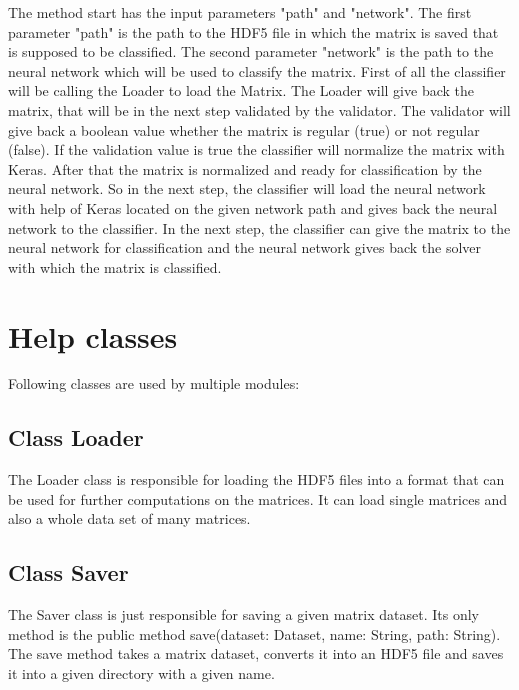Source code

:\documentclass[parskip=full]{scrartcl}
\begin{document}
\begin{figure}[h]
\begin{center}

\label{Sequence Diagrams}
\end{center}
\end{figure}

\newpage
The method start has the input parameters "path" and "network".
The first parameter "path" is the path to the \gls{HDF5} file in which the matrix is saved that is supposed to be classified.
The second parameter "network" is the path to the \gls{neural network} which will be used to classify the matrix.
First of all the classifier will be calling the Loader to load the Matrix.
The Loader will give back the matrix, that will be in the next step validated by the validator. 
The validator will give back a boolean value whether the matrix is regular (true) or not regular (false).
If the validation value is true the classifier will normalize the matrix with Keras. 
After that the matrix is normalized and ready for classification by the neural network.
So in the next step, the classifier will load the neural network with help of Keras located on the given network path and gives back the neural network to the classifier.
In the next step, the classifier can give the matrix to the neural network for classification and the neural network gives back the  solver with which the matrix is classified.


\newpage
\section{Help classes}
Following classes are used by multiple modules:

\begin{figure}[h]
\begin{center}

\label{Sequence Diagrams}
\end{center}
\end{figure}
\newpage

\subsection{Class Loader}
The Loader class is responsible for loading the \gls{HDF5} files into a format that can be used for further computations on the matrices.
It can load single matrices and also a whole data set of many matrices.
\subsection{Class Saver}
The Saver class is just responsible for saving a given matrix dataset.
Its only method is the public method save(dataset: Dataset, name: String, path: String).
The save method takes a matrix dataset, converts it into an \gls{HDF5} file and saves it into a given directory with a given name.
\end{document}
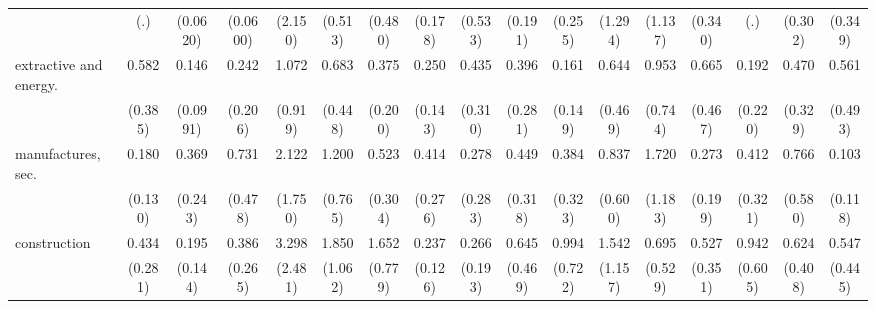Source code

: {\begin{tabular}{l*{16}{c}}
                    &         (.)         &    (0.0620)         &    (0.0600)         &     (2.150)         &     (0.513)         &     (0.480)         &     (0.178)         &     (0.533)         &     (0.191)         &     (0.255)         &     (1.294)         &     (1.137)         &     (0.340)         &         (.)         &     (0.302)         &     (0.349)         \\
[1em]
extractive and energy.&       0.582         &       0.146\sym{**} &       0.242         &       1.072         &       0.683         &       0.375         &       0.250\sym{*}  &       0.435         &       0.396         &       0.161\sym{*}  &       0.644         &       0.953         &       0.665         &       0.192         &       0.470         &       0.561         \\
                    &     (0.385)         &    (0.0991)         &     (0.206)         &     (0.919)         &     (0.448)         &     (0.200)         &     (0.143)         &     (0.310)         &     (0.281)         &     (0.149)         &     (0.469)         &     (0.744)         &     (0.467)         &     (0.220)         &     (0.329)         &     (0.493)         \\
[1em]
manufactures, sec.  &       0.180\sym{*}  &       0.369         &       0.731         &       2.122         &       1.200         &       0.523         &       0.414         &       0.278         &       0.449         &       0.384         &       0.837         &       1.720         &       0.273         &       0.412         &       0.766         &       0.103\sym{*}  \\
                    &     (0.130)         &     (0.243)         &     (0.478)         &     (1.750)         &     (0.765)         &     (0.304)         &     (0.276)         &     (0.283)         &     (0.318)         &     (0.323)         &     (0.600)         &     (1.183)         &     (0.199)         &     (0.321)         &     (0.580)         &     (0.118)         \\
[1em]
construction        &       0.434         &       0.195\sym{*}  &       0.386         &       3.298         &       1.850         &       1.652         &       0.237\sym{**} &       0.266         &       0.645         &       0.994         &       1.542         &       0.695         &       0.527         &       0.942         &       0.624         &       0.547         \\
                    &     (0.281)         &     (0.144)         &     (0.265)         &     (2.481)         &     (1.062)         &     (0.779)         &     (0.126)         &     (0.193)         &     (0.469)         &     (0.722)         &     (1.157)         &     (0.529)         &     (0.351)         &     (0.605)         &     (0.408)         &     (0.445)         \\

\end{tabular}}
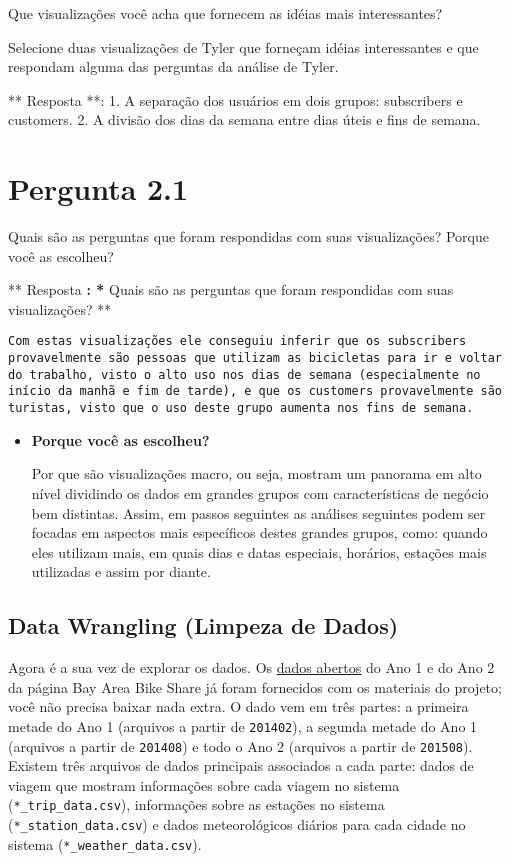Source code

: \documentclass[11pt]{article}
\begin{document}
Que visualizações você acha que fornecem as idéias mais interessantes?

Selecione duas visualizações de Tyler que forneçam idéias interessantes
e que respondam alguma das perguntas da análise de Tyler.

    ** Resposta **: 1. A separação dos usuários em dois grupos: subscribers
e customers. 2. A divisão dos dias da semana entre dias úteis e fins de
semana.

    \section{Pergunta 2.1}\label{pergunta-2.1}

Quais são as perguntas que foram respondidas com suas visualizações?
Porque você as escolheu?

    ** Resposta \textbf{: * }Quais são as perguntas que foram respondidas
com suas visualizações? **

\begin{verbatim}
Com estas visualizações ele conseguiu inferir que os subscribers provavelmente são pessoas que utilizam as bicicletas para ir e voltar do trabalho, visto o alto uso nos dias de semana (especialmente no início da manhã e fim de tarde), e que os customers provavelmente são turistas, visto que o uso deste grupo aumenta nos fins de semana.
\end{verbatim}

\begin{itemize}
\item
  \textbf{Porque você as escolheu?}

  Por que são visualizações macro, ou seja, mostram um panorama em alto
  nível dividindo os dados em grandes grupos com características de
  negócio bem distintas. Assim, em passos seguintes as análises
  seguintes podem ser focadas em aspectos mais específicos destes
  grandes grupos, como: quando eles utilizam mais, em quais dias e datas
  especiais, horários, estações mais utilizadas e assim por diante.
\end{itemize}

    \subsection{Data Wrangling (Limpeza de
Dados)}\label{data-wrangling-limpeza-de-dados}

Agora é a sua vez de explorar os dados. Os
\href{http://www.bayareabikeshare.com/open-data}{dados abertos} do Ano 1
e do Ano 2 da página Bay Area Bike Share já foram fornecidos com os
materiais do projeto; você não precisa baixar nada extra. O dado vem em
três partes: a primeira metade do Ano 1 (arquivos a partir de
\texttt{201402}), a segunda metade do Ano 1 (arquivos a partir de
\texttt{201408}) e todo o Ano 2 (arquivos a partir de \texttt{201508}).
Existem três arquivos de dados principais associados a cada parte: dados
de viagem que mostram informações sobre cada viagem no sistema
(\texttt{*\_trip\_data.csv}), informações sobre as estações no sistema
(\texttt{*\_station\_data.csv}) e dados meteorológicos diários para cada
cidade no sistema (\texttt{*\_weather\_data.csv}).
\end{document}
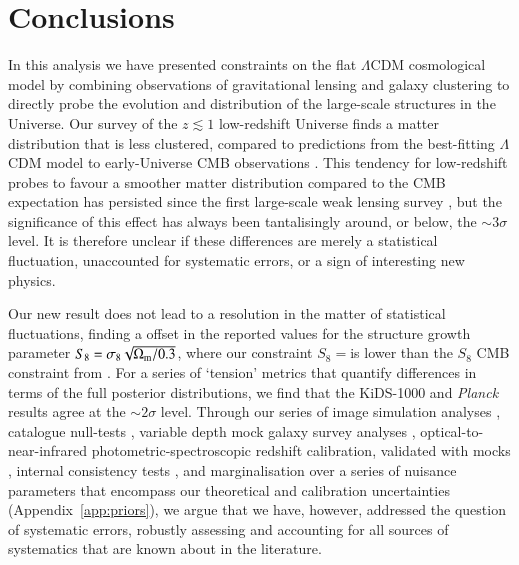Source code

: \section{Conclusions}
\label{sec:conc}
In this analysis we have presented constraints on the flat $\Lambda$CDM cosmological model by combining observations of gravitational lensing and galaxy clustering to directly probe the evolution and distribution of the large-scale structures in the Universe.    Our survey of the $z \lesssim 1$ low-redshift Universe finds a matter distribution that is less clustered, compared to predictions from the best-fitting $\Lambda$CDM model to early-Universe CMB observations \citep{planck/etal:2018}.  This tendency for low-redshift probes to favour a smoother matter distribution compared to the CMB expectation has persisted since the first large-scale weak lensing survey \citep[CFHTLenS,][]{heymans/etal:2013}, but the significance of this effect has always been tantalisingly around, or below, the $\sim 3\sigma$ level.   It is therefore unclear if these differences are merely a statistical fluctuation, unaccounted for systematic errors, or a sign of interesting new physics.

Our new result does not lead to a resolution in the matter of statistical fluctuations, finding a \kpoff offset in the reported values for the structure growth parameter $S_8 = \sigma_8 \sqrt{\Omega_{\rm m}/0.3}$, where our constraint $S_8=$\kSeightval is \kpoffperc lower than the $S_8$ CMB constraint from \citet{planck/etal:2018}.   For a series of `tension' metrics that quantify differences in terms of the full posterior distributions, we find that the KiDS-1000 and {\it Planck} results agree at the $\sim 2 \sigma$ level.   Through our series of image simulation analyses \citep{kannawadi/etal:2019}, catalogue null-tests \citep{giblin/etal:inprep}, variable depth mock galaxy survey analyses \citep{joachimi/etal:inprep}, optical-to-near-infrared photometric-spectroscopic redshift calibration, validated with mocks \citep{wright/etal:2020, vandenbusch/etal:2020,hildebrandt/etal:inprep}, internal consistency tests \citep[][Fig.~\ref{fig:cosmology-params-all} and Appendix~\ref{app:sensitivity}]{asgari/etal:inprep}, and marginalisation over a series of nuisance parameters that encompass our theoretical and calibration uncertainties (Appendix~\ref{app:priors}),  we argue that we have, however, addressed the question of \tttp systematic errors, robustly assessing and accounting for all sources of systematics that are known about in the literature.    

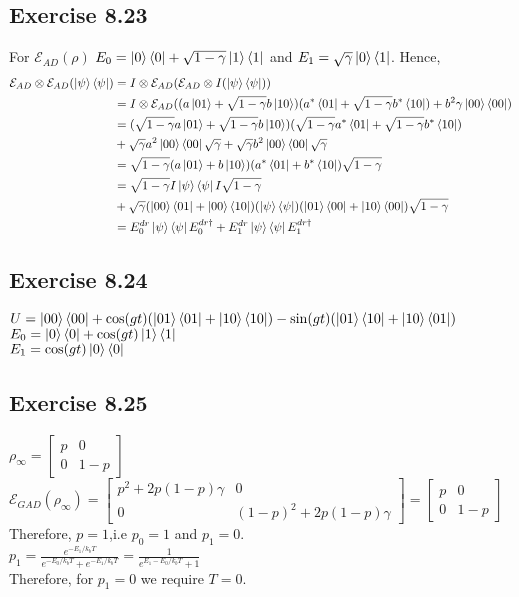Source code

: \documentclass[a4paper,12pt]{article}
\begin{document}
\subsection*{Exercise 8.23}
For $\mathcal{E}_{AD}(\rho)$ $E_0=\ket{0}\bra{0}+\sqrt{1-\gamma}\ket{1}\bra{1}$ and
$E_1=\sqrt{\gamma}\ket{0}\bra{1}$. Hence,\\
\begin{align*}
    \mathcal{E}_{AD}\otimes\mathcal{E}_{AD}(\ket{\psi}\bra{\psi})&=
    I\otimes\mathcal{E}_{AD}(\mathcal{E}_{AD} \otimes I(\ket{\psi}\bra{\psi}))\\
    &=I\otimes\mathcal{E}_{AD}((a\ket{01}+\sqrt{1-\gamma}b\ket{10})(a^*\bra{01}+\sqrt{1-\gamma}b^*\bra{10})
    +b^2\gamma\ket{00}\bra{00})\\
    &=(\sqrt{1-\gamma}a\ket{01}+\sqrt{1-\gamma}b\ket{10})
    (\sqrt{1-\gamma}a^*\bra{01}+\sqrt{1-\gamma}b^*\bra{10})\\
    &+\sqrt{\gamma}a^2\ket{00}\bra{00}\sqrt{\gamma}+\sqrt{\gamma}b^2\ket{00}\bra{00}\sqrt{\gamma}\\
    &=\sqrt{1-\gamma}(a\ket{01}+b\ket{10})(a^*\bra{01}+b^*\bra{10})\sqrt{1-\gamma}\\
    &=\sqrt{1-\gamma}I\ket{\psi}\bra{\psi}I\sqrt{1-\gamma}\\
    &+\sqrt{\gamma}(\ket{00}\bra{01}+\ket{00}\bra{10})(\ket{\psi}\bra{\psi})
    (\ket{01}\bra{00}+\ket{10}\bra{00})\sqrt{1-\gamma}\\
    &=E_0^{dr}\ket{\psi}\bra{\psi}E_0^{dr\dagger}+E_1^{dr}\ket{\psi}\bra{\psi}E_1^{dr\dagger}
\end{align*}

\subsection*{Exercise 8.24}
$U=\ket{00}\bra{00}+\cos(gt)(\ket{01}\bra{01}+\ket{10}\bra{10})-
\sin(gt)(\ket{01}\bra{10}+\ket{10}\bra{01})$\\
$E_0=\ket{0}\bra{0}+\cos(gt)\ket{1}\bra{1}$\\
$E_1=\cos(gt)\ket{0}\bra{0}$
\subsection*{Exercise 8.25}
$\rho_\infty=
\begin{bmatrix}
    p&0\\
    0&1-p
\end{bmatrix}$\\
$\mathcal{E}_{GAD}(\rho_\infty)=
\begin{bmatrix}
    p^2+2p(1-p)\gamma&0\\
    0& (1-p)^2+2p(1-p)\gamma
\end{bmatrix}
=\begin{bmatrix}
    p&0\\
    0&1-p
\end{bmatrix}$\\
Therefore, $p=1$,i.e $p_0=1$ and $p_1=0$.\\
$p_1=\displaystyle \frac{e^{-E_1/k_bT}}{e^{-E_0/k_bT}+e^{-E_1/k_bT}}=
\displaystyle\frac{1}{e^{E_1-E_0/k_bT}+1}$\\
Therefore, for $p_1=0$ we require $T=0$.
\end{document}

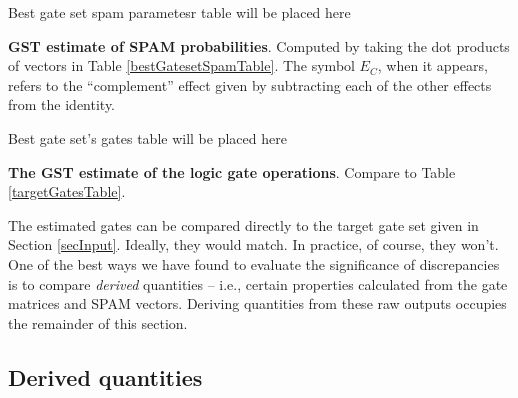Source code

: \documentclass{article}[11pt]
\newcommand{\putfield}[2]{#2}
\begin{document}
\begin{table}[h]
\begin{center}
\putfield{bestGatesetSpamParametersTable}{Best gate set spam parametesr table will be placed here}
\caption{\putfield{tt_bestGatesetSpamParametersTable}{}\textbf{GST estimate of SPAM probabilities}.  Computed by taking the dot products of vectors in Table \ref{bestGatesetSpamTable}.  The symbol $E_C$, when it appears, refers to the ``complement'' effect given by subtracting each of the other effects from the identity.\label{bestGatesetSpamParametersTable}}
\end{center}
\end{table}

\begin{table}[h]
\begin{center}
\putfield{bestGatesetGatesTable}{Best gate set's gates table will be placed here}
\caption{\putfield{tt_bestGatesetGatesTable}{}\textbf{The GST estimate of the logic gate operations}.  Compare to Table \ref{targetGatesTable}.\label{bestGatesetGatesTable}}
\end{center}
\end{table}

The estimated gates can be compared directly to the target gate set given in Section \ref{secInput}.  Ideally, they would match.  In practice, of course, they won't.  One of the best ways we have found to evaluate the significance of discrepancies is to compare \emph{derived} quantities -- i.e., certain properties calculated from the gate matrices and SPAM vectors.  Deriving quantities from these raw outputs occupies the remainder of this section.
\clearpage

\subsection{Derived quantities\label{derivedQtySection}}
\end{document}
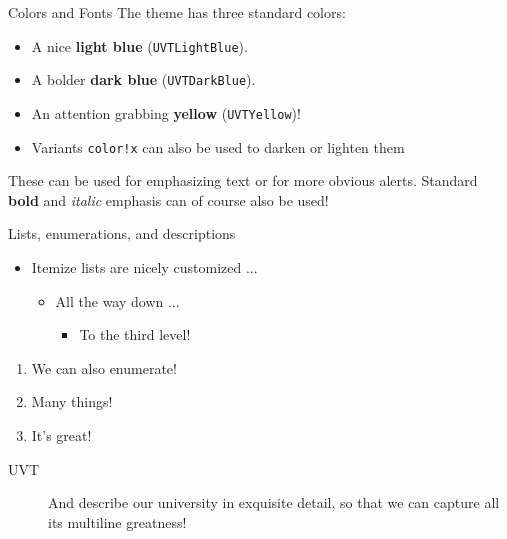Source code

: \documentclass[final]{beamer}
\begin{document}
\begin{frame}[fragile]
\begin{columns}[t]
\begin{column}{0.3\paperwidth}
\begin{block}{Colors and Fonts}
    \bigskip
    The theme has three standard colors:
    \begin{itemize}
        \item A nice \textcolor{UVTLightBlue}{\textbf{light blue}} (\texttt{UVTLightBlue}).
        \item A bolder \textcolor{UVTDarkBlue}{\textbf{dark blue}} (\texttt{UVTDarkBlue}).
        \item An attention grabbing \textcolor{UVTYellow}{\textbf{yellow}}
        (\texttt{UVTYellow})!
        \item Variants \texttt{color!x} can also be used to darken or lighten them
    \end{itemize}

    \bigskip
    These can be used for emphasizing \textcolor{UVTLightBlue}{text} or for
    more obvious \alert{alerts}. Standard \textbf{bold} and \textit{italic} emphasis
    can of course also be used!
\end{block}

\begin{alertblock}{Lists, enumerations, and descriptions}

\begin{itemize}
    \item Itemize lists are nicely customized ...
    \begin{itemize}
        \item All the way down ...
        \begin{itemize}
            \item To the third level!
        \end{itemize}
    \end{itemize}
\end{itemize}


\begin{enumerate}
    \item We can also enumerate!
    \item Many things!
    \item It's great!
\end{enumerate}


\begin{description}
    \item[UVT] And describe our university in exquisite detail, so that we
        can capture all its multiline greatness!
\end{description}
\end{alertblock}
\end{column}


\end{columns}
\end{frame}
\end{document}
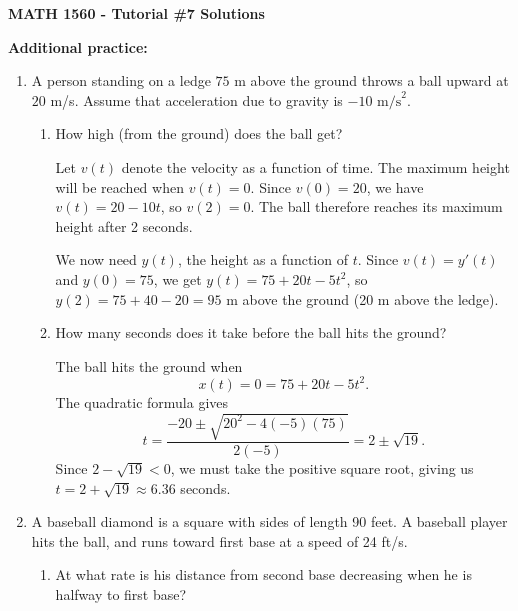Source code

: \documentclass[12pt]{article}
\begin{document}
\author{Instructor: Sean Fitzpatrick}
\thispagestyle{empty}
\begin{center}
{\bf MATH 1560 - Tutorial \#7 Solutions}
\end{center}

\textbf{Additional practice:}
\begin{enumerate}
\item A person standing on a ledge $75$ m above the ground throws a ball upward at $20$ m/s. Assume that acceleration due to gravity is $-10\text{ m/s}^2$.
\begin{enumerate}
\item How high (from the ground) does the ball get?

\medskip

Let $v(t)$ denote the velocity as a function of time. The maximum height will be reached when $v(t)=0$. Since $v(0)=20$, we have $v(t) = 20-10t$, so $v(2)=0$. The ball therefore reaches its maximum height after 2 seconds.

We now need $y(t)$, the height as a function of $t$. Since $v(t)=y'(t)$ and $y(0)=75$, we get $y(t)=75+20t-5t^2$, so $y(2)=75+40-20=95$ m above the ground (20 m above the ledge).

\item How many seconds does it take before the ball hits the ground?

The ball hits the ground when
\[
x(t) = 0 = 75+20t-5t^2.
\]
The quadratic formula gives
\[
t = \frac{-20\pm \sqrt{20^2-4(-5)(75)}}{2(-5)} = 2\pm\sqrt{19}.
\]
Since $2-\sqrt{19}<0$, we must take the positive square root, giving us $t=2+\sqrt{19}\approx 6.36$ seconds. 
\end{enumerate}
\item A baseball diamond is a square with sides of length 90 feet. A baseball player hits the ball, and runs toward first base at a speed of 24 ft/s. 
\begin{enumerate}
\item At what rate is his distance from second base decreasing when he is halfway to first base?


\end{enumerate}
\end{enumerate}
\end{document}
^^^^^^^^^^^^^^^^
* **Exercise prompt**:
Give the lines again word for word, from the start of the records to the line holding "First of all", both included, and leave out any picture.

* **Solution**:
Source code

:\documentclass[parskip=full]{scrartcl}
\begin{document}
\begin{figure}[h]
\begin{center}

\label{Sequence Diagrams}
\end{center}
\end{figure}

\newpage
The method start has the input parameters "path" and "network".
The first parameter "path" is the path to the \gls{HDF5} file in which the matrix is saved that is supposed to be classified.
The second parameter "network" is the path to the \gls{neural network} which will be used to classify the matrix.
First of all the classifier will be calling the Loader to load the Matrix.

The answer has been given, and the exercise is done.